So, I am doing a course on Python3 and in the scraping section, we have an assignment to scrape the http://quotes.toscrape.com/ website and get the text, author, and link of author's bio for all of the quotes, including the ones on "next" pages. I have done this but after I go to every new page, I get one line of empty row that I initially envisioned as headers.
import requests
from bs4 import BeautifulSoup
import csv
from time import sleep
base_url = "http://quotes.toscrape.com"
url = "/page/1"
f = open("scraping_project_final.csv", "w")
f.truncate()
f.close()
while url:
with open("scraping_project_final.csv", "a") as file:
csv_writer = csv.writer(file)
csv_writer.writerow(["text", "name", "url"])

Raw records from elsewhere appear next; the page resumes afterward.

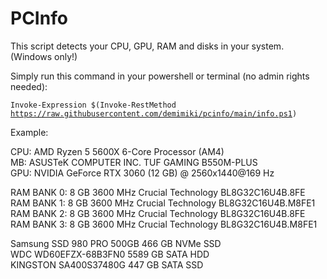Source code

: <h1>PCInfo</h1>

This script detects your CPU, GPU, RAM and disks in your system. (Windows only!)

Simply run this command in your powershell or terminal (no admin rights needed):

<code>Invoke-Expression $(Invoke-RestMethod https://raw.githubusercontent.com/demimiki/pcinfo/main/info.ps1)</code>

Example:

CPU: AMD Ryzen 5 5600X 6-Core Processor (AM4)</br>
MB: ASUSTeK COMPUTER INC. TUF GAMING B550M-PLUS
<br>GPU: NVIDIA GeForce RTX 3060 (12 GB) @ 2560x1440@169 Hz</br>

RAM BANK 0: 8 GB 3600 MHz Crucial Technology BL8G32C16U4B.8FE</br>
RAM BANK 1: 8 GB 3600 MHz Crucial Technology BL8G32C16U4B.M8FE1</br>
RAM BANK 2: 8 GB 3600 MHz Crucial Technology BL8G32C16U4B.8FE</br>
RAM BANK 3: 8 GB 3600 MHz Crucial Technology BL8G32C16U4B.M8FE1</br>

Samsung SSD 980 PRO 500GB 466 GB NVMe SSD</br>
WDC WD60EFZX-68B3FN0 5589 GB SATA HDD</br>
KINGSTON SA400S37480G 447 GB SATA SSD</br>
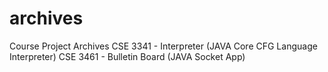 # archives
Course Project Archives
CSE 3341 - Interpreter (JAVA Core CFG Language Interpreter)
CSE 3461 - Bulletin Board (JAVA Socket App)
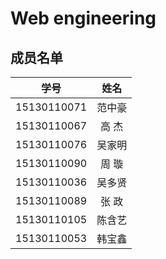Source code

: # Web engineering
## 成员名单
| 学号 | 姓名 |  
| - | :-: |  
| 15130110071 | 范中豪 |  
| 15130110067 | 高 杰 |  
| 15130110076 | 吴家明 |  
| 15130110090 | 周 璇 |  
| 15130110036 | 吴多贤 |  
| 15130110089 | 张 政 |  
| 15130110105 | 陈含艺 |  
| 15130110053 | 韩宝鑫 |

response = requests.get(f"{base_url}{url}")
print(f"Scraping {base_url}{url}")
soup = BeautifulSoup(response.text, "html.parser")
quotes = soup.find_all(class_="quote")
for quote in quotes:
txt = quote.find(class_="text").get_text()
author = quote.find(class_="author").get_text()
link = quote.find("a")["href"]
csv_writer.writerow([txt, author, link])
next_page = soup.find(class_="next")
url = next_page.find("a")["href"] if next_page else None
# sleep(2)
So, the issue that I have is that the initial writerrow actually creates one empty row each iteration, how do I avoid this? I would like to continue on this approach and not use DictReader if possible. I have added an image below, that is the CSV output. You can see that after ten rows, there is a row with just: text, names, url.